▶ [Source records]
★ ★ ★
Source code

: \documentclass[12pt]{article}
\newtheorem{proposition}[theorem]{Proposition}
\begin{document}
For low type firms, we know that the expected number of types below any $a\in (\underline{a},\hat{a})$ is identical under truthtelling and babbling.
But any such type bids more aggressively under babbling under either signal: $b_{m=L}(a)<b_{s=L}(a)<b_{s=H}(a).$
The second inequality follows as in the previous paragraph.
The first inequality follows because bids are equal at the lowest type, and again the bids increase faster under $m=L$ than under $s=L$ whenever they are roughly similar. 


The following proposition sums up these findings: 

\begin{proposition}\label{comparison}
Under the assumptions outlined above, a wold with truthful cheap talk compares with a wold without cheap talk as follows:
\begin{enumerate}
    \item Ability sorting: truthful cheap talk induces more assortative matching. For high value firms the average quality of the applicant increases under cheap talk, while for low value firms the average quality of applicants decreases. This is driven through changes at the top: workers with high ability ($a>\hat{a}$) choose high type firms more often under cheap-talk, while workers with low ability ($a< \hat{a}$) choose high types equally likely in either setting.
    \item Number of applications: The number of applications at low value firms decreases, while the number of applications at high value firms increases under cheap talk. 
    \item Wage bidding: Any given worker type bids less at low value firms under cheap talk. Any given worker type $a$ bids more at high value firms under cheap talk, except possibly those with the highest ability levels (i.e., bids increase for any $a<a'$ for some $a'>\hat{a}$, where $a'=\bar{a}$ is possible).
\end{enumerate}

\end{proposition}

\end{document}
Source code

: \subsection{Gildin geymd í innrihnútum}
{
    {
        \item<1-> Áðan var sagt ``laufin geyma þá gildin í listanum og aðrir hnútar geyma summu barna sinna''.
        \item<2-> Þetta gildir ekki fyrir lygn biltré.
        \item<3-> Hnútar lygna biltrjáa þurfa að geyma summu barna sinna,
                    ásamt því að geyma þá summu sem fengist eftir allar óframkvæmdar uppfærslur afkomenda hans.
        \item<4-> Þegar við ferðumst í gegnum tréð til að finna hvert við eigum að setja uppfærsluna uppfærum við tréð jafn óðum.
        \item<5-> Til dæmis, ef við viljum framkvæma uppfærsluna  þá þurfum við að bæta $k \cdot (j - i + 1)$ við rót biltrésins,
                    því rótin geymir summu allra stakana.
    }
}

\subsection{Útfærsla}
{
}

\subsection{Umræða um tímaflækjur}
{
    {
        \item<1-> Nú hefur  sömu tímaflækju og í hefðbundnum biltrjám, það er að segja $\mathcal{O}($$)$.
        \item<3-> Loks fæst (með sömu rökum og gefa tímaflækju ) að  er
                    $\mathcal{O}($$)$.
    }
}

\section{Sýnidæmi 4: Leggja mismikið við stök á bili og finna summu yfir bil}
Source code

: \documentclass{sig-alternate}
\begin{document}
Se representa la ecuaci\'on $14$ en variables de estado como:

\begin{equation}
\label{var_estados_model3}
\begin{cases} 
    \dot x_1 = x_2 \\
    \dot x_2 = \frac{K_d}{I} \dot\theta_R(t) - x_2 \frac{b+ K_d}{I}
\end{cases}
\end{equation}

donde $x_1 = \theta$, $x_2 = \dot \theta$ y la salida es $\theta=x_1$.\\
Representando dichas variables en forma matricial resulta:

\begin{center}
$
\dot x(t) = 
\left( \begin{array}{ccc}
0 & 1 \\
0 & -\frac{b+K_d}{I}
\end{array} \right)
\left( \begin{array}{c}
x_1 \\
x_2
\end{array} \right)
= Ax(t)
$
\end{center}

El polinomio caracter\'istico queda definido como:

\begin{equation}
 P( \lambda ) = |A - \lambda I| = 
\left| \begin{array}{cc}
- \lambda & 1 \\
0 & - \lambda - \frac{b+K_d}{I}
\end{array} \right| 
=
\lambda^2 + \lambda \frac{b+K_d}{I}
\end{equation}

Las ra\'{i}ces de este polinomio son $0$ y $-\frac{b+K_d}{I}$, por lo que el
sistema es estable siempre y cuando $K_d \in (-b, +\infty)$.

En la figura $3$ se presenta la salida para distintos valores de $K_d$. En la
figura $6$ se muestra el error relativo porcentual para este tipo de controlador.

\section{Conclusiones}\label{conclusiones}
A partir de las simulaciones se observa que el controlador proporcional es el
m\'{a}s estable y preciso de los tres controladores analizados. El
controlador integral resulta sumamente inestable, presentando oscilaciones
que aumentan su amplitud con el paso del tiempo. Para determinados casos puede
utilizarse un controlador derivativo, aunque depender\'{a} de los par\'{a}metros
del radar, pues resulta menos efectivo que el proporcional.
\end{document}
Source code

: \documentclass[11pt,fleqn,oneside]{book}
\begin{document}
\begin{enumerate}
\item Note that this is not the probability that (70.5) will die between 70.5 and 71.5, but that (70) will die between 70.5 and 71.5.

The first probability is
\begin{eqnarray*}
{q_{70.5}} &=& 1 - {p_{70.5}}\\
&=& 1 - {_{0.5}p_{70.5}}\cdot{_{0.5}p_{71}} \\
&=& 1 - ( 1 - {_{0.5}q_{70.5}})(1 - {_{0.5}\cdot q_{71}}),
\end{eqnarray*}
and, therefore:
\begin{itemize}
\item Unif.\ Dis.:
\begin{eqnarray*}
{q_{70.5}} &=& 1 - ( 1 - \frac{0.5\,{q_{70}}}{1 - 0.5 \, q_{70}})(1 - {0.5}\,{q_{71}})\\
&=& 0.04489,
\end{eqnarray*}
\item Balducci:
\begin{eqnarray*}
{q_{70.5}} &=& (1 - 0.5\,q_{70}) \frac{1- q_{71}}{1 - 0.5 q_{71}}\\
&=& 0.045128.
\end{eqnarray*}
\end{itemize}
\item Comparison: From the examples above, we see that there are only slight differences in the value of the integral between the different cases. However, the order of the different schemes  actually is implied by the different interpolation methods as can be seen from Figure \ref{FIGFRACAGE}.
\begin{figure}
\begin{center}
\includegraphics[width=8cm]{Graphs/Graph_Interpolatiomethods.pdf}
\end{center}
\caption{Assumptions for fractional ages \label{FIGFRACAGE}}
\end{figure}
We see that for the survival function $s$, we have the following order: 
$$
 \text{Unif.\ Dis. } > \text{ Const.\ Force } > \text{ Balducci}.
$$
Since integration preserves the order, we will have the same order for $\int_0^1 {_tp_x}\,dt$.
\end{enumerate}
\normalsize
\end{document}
★ ★ ★
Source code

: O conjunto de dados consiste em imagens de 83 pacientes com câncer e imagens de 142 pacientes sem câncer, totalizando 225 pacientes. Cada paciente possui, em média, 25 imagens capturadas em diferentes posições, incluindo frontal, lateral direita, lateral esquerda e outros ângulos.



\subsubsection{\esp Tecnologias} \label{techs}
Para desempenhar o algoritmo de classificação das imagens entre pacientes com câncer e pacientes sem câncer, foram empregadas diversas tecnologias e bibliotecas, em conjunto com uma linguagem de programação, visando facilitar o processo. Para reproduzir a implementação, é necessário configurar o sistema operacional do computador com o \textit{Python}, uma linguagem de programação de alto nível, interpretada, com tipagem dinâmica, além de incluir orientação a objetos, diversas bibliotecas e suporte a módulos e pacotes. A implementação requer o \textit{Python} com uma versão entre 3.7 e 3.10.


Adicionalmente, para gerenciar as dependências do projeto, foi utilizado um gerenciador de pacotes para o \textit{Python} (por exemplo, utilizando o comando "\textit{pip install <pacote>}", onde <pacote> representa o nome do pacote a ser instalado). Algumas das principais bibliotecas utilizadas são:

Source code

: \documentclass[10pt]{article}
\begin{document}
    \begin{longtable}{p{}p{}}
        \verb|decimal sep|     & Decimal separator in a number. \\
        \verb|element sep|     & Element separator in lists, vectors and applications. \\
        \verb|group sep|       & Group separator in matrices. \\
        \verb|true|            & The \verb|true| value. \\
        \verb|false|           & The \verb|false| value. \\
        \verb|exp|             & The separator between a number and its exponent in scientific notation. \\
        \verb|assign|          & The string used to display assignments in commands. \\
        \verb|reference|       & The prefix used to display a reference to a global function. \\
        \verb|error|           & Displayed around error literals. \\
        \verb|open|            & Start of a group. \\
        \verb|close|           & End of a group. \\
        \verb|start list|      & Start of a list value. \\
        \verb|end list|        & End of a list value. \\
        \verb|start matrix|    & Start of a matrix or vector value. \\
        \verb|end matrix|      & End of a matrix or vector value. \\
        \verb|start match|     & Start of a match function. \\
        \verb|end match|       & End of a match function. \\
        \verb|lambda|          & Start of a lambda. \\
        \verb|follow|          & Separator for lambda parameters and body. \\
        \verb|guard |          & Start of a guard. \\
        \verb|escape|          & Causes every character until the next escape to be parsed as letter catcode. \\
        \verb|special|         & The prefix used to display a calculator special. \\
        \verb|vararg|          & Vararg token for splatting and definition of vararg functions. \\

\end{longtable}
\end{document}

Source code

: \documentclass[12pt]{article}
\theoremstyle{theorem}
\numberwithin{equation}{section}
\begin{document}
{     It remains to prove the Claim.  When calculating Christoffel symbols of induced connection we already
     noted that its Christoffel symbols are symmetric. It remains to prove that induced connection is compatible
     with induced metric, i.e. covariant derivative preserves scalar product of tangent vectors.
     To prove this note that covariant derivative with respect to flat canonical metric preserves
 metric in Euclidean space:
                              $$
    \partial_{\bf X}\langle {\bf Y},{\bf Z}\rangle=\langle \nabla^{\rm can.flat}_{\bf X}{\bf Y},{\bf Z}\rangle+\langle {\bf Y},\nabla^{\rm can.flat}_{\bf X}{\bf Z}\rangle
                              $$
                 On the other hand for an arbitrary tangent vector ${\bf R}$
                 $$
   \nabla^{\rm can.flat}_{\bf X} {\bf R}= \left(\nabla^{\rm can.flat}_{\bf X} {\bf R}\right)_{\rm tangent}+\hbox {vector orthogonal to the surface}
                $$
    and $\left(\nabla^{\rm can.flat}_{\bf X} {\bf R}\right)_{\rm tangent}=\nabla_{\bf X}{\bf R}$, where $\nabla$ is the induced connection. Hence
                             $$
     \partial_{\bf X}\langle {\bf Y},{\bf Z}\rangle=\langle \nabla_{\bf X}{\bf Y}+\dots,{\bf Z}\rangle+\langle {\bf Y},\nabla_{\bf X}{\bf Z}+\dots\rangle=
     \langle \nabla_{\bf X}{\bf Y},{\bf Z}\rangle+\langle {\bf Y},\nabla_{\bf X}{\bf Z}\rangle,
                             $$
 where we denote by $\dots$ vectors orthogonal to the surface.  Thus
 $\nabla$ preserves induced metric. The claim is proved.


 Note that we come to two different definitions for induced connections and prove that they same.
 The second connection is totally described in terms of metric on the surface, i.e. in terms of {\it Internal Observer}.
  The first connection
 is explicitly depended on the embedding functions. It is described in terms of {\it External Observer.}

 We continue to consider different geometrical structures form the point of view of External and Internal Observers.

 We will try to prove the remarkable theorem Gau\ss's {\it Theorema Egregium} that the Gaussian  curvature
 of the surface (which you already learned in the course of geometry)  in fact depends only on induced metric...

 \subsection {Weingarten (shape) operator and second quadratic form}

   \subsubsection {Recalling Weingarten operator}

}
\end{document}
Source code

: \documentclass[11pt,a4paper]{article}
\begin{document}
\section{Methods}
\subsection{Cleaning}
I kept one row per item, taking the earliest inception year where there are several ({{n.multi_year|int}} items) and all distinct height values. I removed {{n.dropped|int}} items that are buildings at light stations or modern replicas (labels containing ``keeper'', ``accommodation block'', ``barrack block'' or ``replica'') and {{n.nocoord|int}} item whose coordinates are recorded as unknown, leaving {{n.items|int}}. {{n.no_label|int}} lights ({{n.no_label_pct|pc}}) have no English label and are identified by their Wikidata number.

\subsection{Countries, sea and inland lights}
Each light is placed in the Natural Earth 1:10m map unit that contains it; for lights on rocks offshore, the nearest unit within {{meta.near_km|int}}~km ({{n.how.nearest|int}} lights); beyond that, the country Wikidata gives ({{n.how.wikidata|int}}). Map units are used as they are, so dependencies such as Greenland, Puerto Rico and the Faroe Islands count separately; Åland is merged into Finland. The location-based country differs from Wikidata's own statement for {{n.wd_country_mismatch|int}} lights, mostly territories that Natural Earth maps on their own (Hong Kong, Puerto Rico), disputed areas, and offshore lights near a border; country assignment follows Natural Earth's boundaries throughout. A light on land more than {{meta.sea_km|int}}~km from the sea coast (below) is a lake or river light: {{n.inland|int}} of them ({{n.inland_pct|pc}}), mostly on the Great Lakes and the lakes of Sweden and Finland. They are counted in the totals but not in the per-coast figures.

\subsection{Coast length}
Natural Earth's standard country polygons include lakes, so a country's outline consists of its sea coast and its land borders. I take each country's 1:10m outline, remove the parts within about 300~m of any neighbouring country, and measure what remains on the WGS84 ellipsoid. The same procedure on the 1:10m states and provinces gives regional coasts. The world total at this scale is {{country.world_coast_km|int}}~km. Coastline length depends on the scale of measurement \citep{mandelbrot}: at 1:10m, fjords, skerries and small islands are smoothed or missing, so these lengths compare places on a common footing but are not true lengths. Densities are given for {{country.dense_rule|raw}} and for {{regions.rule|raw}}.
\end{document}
★ ★ ★
▶ [To do] The lines above from the one containing "The \verb|true| value. \\" through the one containing "End of a group. \\" are to be set down exactly, and no others.

▶ [Result]
        \verb|true|            & The \verb|true| value. \\
        \verb|false|           & The \verb|false| value. \\
        \verb|exp|             & The separator between a number and its exponent in scientific notation. \\
        \verb|assign|          & The string used to display assignments in commands. \\
        \verb|reference|       & The prefix used to display a reference to a global function. \\
        \verb|error|           & Displayed around error literals. \\
        \verb|open|            & Start of a group. \\
        \verb|close|           & End of a group. \\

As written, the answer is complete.